┌──

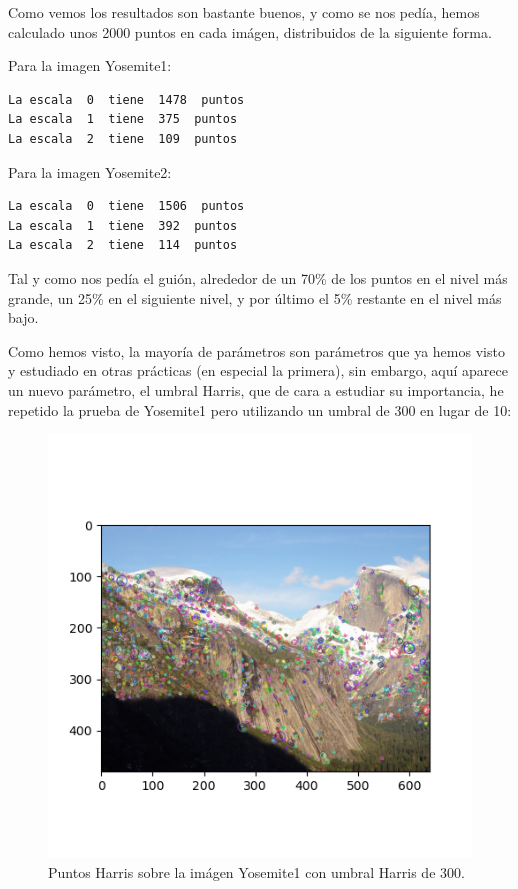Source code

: \documentclass[12pt, spanish]{article}
\begin{document}
Como vemos los resultados son bastante buenos, y como se nos pedía, hemos calculado unos 2000 puntos en cada imágen, distribuidos de la siguiente forma.

Para la imagen Yosemite1:

\begin{lstlisting}
La escala  0  tiene  1478  puntos
La escala  1  tiene  375  puntos
La escala  2  tiene  109  puntos
\end{lstlisting}

Para la imagen Yosemite2:

\begin{lstlisting}
La escala  0  tiene  1506  puntos
La escala  1  tiene  392  puntos
La escala  2  tiene  114  puntos
\end{lstlisting}

Tal y como nos pedía el guión, alrededor de un 70\% de los puntos en el nivel más grande, un 25\% en el siguiente nivel, y por último el 5\% restante en el nivel más bajo.


Como hemos visto, la mayoría de parámetros son parámetros que ya hemos visto y estudiado en otras prácticas (en especial la primera), sin embargo, aquí aparece un nuevo parámetro, el umbral Harris, que de cara a estudiar su importancia, he repetido la prueba de Yosemite1 pero utilizando un umbral de 300 en lugar de 10:

\begin{figure}[H]
  \centering
      \includegraphics[width=\textwidth]{p_harris_h_300.png}
 		\caption{Puntos Harris sobre la imágen Yosemite1 con umbral Harris de 300.}
\end{figure}
\end{document}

└──

__What is being asked__
The copy must match the listing above exactly but contain no pictures.

__Response to this exercise__
Source code

: \documentclass[12pt, spanish]{article}
\begin{document}
Como vemos los resultados son bastante buenos, y como se nos pedía, hemos calculado unos 2000 puntos en cada imágen, distribuidos de la siguiente forma.

Para la imagen Yosemite1:

\begin{lstlisting}
La escala  0  tiene  1478  puntos
La escala  1  tiene  375  puntos
La escala  2  tiene  109  puntos
\end{lstlisting}

Para la imagen Yosemite2:

\begin{lstlisting}
La escala  0  tiene  1506  puntos
La escala  1  tiene  392  puntos
La escala  2  tiene  114  puntos
\end{lstlisting}

Tal y como nos pedía el guión, alrededor de un 70\% de los puntos en el nivel más grande, un 25\% en el siguiente nivel, y por último el 5\% restante en el nivel más bajo.


Como hemos visto, la mayoría de parámetros son parámetros que ya hemos visto y estudiado en otras prácticas (en especial la primera), sin embargo, aquí aparece un nuevo parámetro, el umbral Harris, que de cara a estudiar su importancia, he repetido la prueba de Yosemite1 pero utilizando un umbral de 300 en lugar de 10:

\begin{figure}[H]
  \centering
      \includegraphics[width=\textwidth]{p_harris_h_300.png}
 		\caption{Puntos Harris sobre la imágen Yosemite1 con umbral Harris de 300.}
\end{figure}
\end{document}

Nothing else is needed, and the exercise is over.